Passionate about children, education and development, Nazih Girgis is, above all, a storyteller. He first became involved in musical education and literature in the late 1980s, when he translated Sergei Prokofiev’s Peter and the Wolf into Arabic.

“Music has played a great role in my life as a child and as an adult, so I’ve always believed that music is education. It’s a medium that lifts the minds and hearts of people — it brings about understanding and culture ties,” says Girgis.

It can also teach children healthy, responsible lifestyles and good citizenship. His four books, which he packages as the Children’s Integrated Awareness Program, address the environment, water conservation, road safety and proper nutrition. His books about the environment and water conservation have been set to classical music and dramatized in ballets presented around Egypt.

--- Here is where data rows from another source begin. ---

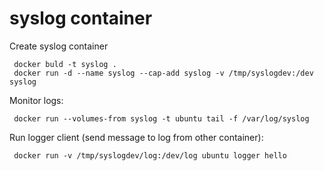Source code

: # syslog container




Create syslog container

     docker buld -t syslog .
     docker run -d --name syslog --cap-add syslog -v /tmp/syslogdev:/dev syslog



Monitor logs:

     docker run --volumes-from syslog -t ubuntu tail -f /var/log/syslog


Run logger client (send message to log from other container):

     docker run -v /tmp/syslogdev/log:/dev/log ubuntu logger hello

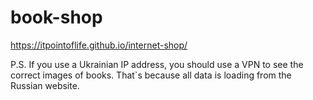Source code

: # book-shop

https://itpointoflife.github.io/internet-shop/

P.S. If you use a Ukrainian IP address, you should use a VPN to see the correct images of books. That`s because all data is loading from the Russian website.
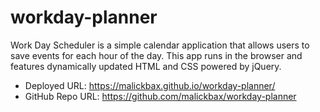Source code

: # workday-planner
Work Day Scheduler is a simple calendar application that allows users to save events for each hour of the day. This app runs  in the browser and features dynamically updated HTML and CSS powered by jQuery.
- Deployed URL: https://malickbax.github.io/workday-planner/
- GitHub Repo URL: https://github.com/malickbax/workday-planner
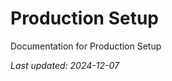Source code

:<!-- markdownlint-disable MD013 line-length -->

# Production Setup

Documentation for Production Setup

*Last updated: 2024-12-07*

“I always say: get me a terrorist who loves music or who has any appreciation for any kind of art. Or get me a person who loves music and that can turn into a violent person,” says Girgis, 67. “Beethoven said: ‘I despise a man who does not believe that music is a higher revelation than all wisdom and philosophy,’ and I believe that.”

It was Beethoven who initiated Girgis into classical music as a child, when he accidentally came across the 18th-century German composer’s Ninth Symphony on the radio. “I was six years old and we had this big radio that worked with a car battery. I heard this music that really got me, and then I heard this singing that took me to heaven. At the end, the announcer said it was Beethoven’s Symphony Number 9,” he recalls. “Back then, we had a library called The Library of the Arts on Hoda Shaarawi Street, and you could go there and listen to music. You would write your request on a piece of paper and wait for your turn. I was 11 at the time, and every time I would write Symphony Number 9. One day, the man there asked me why I always asked for Symphony Number 9, and I told him it was the only one I knew. He helped me learn about Beethoven and listen to other pieces.”

Over the years, Girgis’ passion and knowledge of classical music grew, and he later immigrated to the United States in 1981. There, he befriended conductors and musicians from around the world and got to know Prokofiev’s son, Oleg, whom he later collaborated with on readings of Peter and the Wolf. Girgis has held countless readings, ballets and interactive performances in both Egypt and the United States.

Music and Cultural Mediation

In 1988, with the support of famed cellist and conductor Mstislav Rostropovich, Girgis founded the US-Middle East Music and Fine Arts Council in Washington, DC with the purpose of bringing the National Symphony Orchestra from the US capital to Egypt, Jordan and the United Arab Emirates. In 1990, the council organized a concert for an audience of Arab ambassadors, senators and high-ranking US Army officers at the Kennedy Center Opera House. The program included Peter and the Wolf narrated in Arabic by Girgis and conducted by Maestro Cal Stewart Kellogg.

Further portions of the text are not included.